Records supplied:
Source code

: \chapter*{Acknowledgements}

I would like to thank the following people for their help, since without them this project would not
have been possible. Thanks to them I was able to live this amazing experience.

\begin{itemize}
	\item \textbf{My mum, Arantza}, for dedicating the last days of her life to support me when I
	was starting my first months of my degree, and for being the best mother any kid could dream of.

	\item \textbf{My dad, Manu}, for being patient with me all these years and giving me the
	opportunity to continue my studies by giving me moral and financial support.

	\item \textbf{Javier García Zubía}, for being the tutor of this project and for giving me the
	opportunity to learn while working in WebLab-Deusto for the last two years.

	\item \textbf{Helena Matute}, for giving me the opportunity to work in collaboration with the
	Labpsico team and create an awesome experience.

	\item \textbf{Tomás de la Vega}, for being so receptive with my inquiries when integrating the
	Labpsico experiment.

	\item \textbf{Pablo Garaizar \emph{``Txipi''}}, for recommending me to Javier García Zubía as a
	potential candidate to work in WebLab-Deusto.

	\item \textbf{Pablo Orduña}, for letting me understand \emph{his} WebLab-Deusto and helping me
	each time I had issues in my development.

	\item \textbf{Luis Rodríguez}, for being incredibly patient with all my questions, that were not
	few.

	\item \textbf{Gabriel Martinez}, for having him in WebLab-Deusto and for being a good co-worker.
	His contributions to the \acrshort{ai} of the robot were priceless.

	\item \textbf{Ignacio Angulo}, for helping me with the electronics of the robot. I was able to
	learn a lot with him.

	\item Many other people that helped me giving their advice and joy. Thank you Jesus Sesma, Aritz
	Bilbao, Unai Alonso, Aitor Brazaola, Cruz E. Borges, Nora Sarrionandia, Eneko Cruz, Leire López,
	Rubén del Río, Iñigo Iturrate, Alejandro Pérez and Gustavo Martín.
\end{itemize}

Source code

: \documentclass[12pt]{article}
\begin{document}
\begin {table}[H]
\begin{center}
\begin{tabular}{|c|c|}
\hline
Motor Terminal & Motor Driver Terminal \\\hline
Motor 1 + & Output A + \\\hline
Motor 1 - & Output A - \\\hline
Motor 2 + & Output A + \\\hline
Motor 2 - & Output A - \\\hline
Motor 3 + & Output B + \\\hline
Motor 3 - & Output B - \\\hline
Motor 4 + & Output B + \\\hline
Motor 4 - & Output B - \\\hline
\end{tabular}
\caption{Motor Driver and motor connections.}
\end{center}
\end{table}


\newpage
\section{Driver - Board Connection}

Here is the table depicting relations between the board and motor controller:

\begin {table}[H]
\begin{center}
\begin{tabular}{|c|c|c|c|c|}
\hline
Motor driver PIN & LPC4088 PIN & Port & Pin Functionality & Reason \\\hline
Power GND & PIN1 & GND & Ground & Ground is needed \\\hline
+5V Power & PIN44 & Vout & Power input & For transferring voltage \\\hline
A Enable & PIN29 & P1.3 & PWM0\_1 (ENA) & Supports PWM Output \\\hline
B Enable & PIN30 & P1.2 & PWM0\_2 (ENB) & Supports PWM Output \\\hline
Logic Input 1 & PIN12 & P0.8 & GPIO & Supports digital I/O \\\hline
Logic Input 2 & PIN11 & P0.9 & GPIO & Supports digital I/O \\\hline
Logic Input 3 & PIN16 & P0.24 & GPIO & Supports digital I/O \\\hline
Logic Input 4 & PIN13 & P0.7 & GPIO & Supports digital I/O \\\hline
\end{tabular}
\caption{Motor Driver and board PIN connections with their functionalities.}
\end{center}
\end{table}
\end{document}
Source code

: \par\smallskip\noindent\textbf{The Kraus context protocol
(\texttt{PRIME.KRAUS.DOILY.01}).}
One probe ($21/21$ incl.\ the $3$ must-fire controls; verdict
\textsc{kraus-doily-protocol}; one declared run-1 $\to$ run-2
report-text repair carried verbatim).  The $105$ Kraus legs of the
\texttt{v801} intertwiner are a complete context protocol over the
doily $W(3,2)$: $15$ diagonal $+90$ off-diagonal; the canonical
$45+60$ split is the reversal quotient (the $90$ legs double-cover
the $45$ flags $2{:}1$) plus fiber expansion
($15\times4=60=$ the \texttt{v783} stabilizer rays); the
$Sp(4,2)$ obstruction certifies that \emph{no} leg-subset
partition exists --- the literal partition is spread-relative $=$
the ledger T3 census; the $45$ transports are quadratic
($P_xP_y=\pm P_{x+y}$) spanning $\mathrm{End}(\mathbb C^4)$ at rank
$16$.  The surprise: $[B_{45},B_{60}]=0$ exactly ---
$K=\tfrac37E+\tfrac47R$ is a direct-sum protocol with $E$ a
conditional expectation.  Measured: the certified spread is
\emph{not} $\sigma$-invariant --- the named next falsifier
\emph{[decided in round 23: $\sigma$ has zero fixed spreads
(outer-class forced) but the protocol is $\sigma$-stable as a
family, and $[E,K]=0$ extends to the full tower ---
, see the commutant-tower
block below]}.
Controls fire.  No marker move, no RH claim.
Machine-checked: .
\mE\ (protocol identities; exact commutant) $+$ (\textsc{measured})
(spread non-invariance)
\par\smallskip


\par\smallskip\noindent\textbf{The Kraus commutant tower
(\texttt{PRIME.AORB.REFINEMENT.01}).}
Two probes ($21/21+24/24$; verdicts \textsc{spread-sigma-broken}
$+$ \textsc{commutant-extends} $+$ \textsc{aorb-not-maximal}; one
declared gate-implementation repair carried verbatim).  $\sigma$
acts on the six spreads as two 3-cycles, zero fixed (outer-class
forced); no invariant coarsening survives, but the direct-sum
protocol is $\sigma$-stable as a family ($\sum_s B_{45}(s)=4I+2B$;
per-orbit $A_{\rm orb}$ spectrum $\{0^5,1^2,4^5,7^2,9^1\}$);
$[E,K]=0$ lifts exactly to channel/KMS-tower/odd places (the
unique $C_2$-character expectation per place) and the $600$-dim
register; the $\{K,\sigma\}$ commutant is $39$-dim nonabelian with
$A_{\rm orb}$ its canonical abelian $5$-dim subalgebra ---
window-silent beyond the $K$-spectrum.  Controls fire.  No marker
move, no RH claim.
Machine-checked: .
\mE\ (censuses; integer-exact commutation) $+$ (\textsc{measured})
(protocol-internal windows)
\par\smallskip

Description of the task:
Only the lines from the one containing "Labpsico team and" through the one containing "Motor 4 - & Output B - \\\hline" are to be retyped, both boundary lines included, with no other material.

Response to the exercise:
	Labpsico team and create an awesome experience.

	\item \textbf{Tomás de la Vega}, for being so receptive with my inquiries when integrating the
	Labpsico experiment.

	\item \textbf{Pablo Garaizar \emph{``Txipi''}}, for recommending me to Javier García Zubía as a
	potential candidate to work in WebLab-Deusto.

	\item \textbf{Pablo Orduña}, for letting me understand \emph{his} WebLab-Deusto and helping me
	each time I had issues in my development.

	\item \textbf{Luis Rodríguez}, for being incredibly patient with all my questions, that were not
	few.

	\item \textbf{Gabriel Martinez}, for having him in WebLab-Deusto and for being a good co-worker.
	His contributions to the \acrshort{ai} of the robot were priceless.

	\item \textbf{Ignacio Angulo}, for helping me with the electronics of the robot. I was able to
	learn a lot with him.

	\item Many other people that helped me giving their advice and joy. Thank you Jesus Sesma, Aritz
	Bilbao, Unai Alonso, Aitor Brazaola, Cruz E. Borges, Nora Sarrionandia, Eneko Cruz, Leire López,
	Rubén del Río, Iñigo Iturrate, Alejandro Pérez and Gustavo Martín.
\end{itemize}

Source code

: \documentclass[12pt]{article}
\begin{document}
\begin {table}[H]
\begin{center}
\begin{tabular}{|c|c|}
\hline
Motor Terminal & Motor Driver Terminal \\\hline
Motor 1 + & Output A + \\\hline
Motor 1 - & Output A - \\\hline
Motor 2 + & Output A + \\\hline
Motor 2 - & Output A - \\\hline
Motor 3 + & Output B + \\\hline
Motor 3 - & Output B - \\\hline
Motor 4 + & Output B + \\\hline
Motor 4 - & Output B - \\\hline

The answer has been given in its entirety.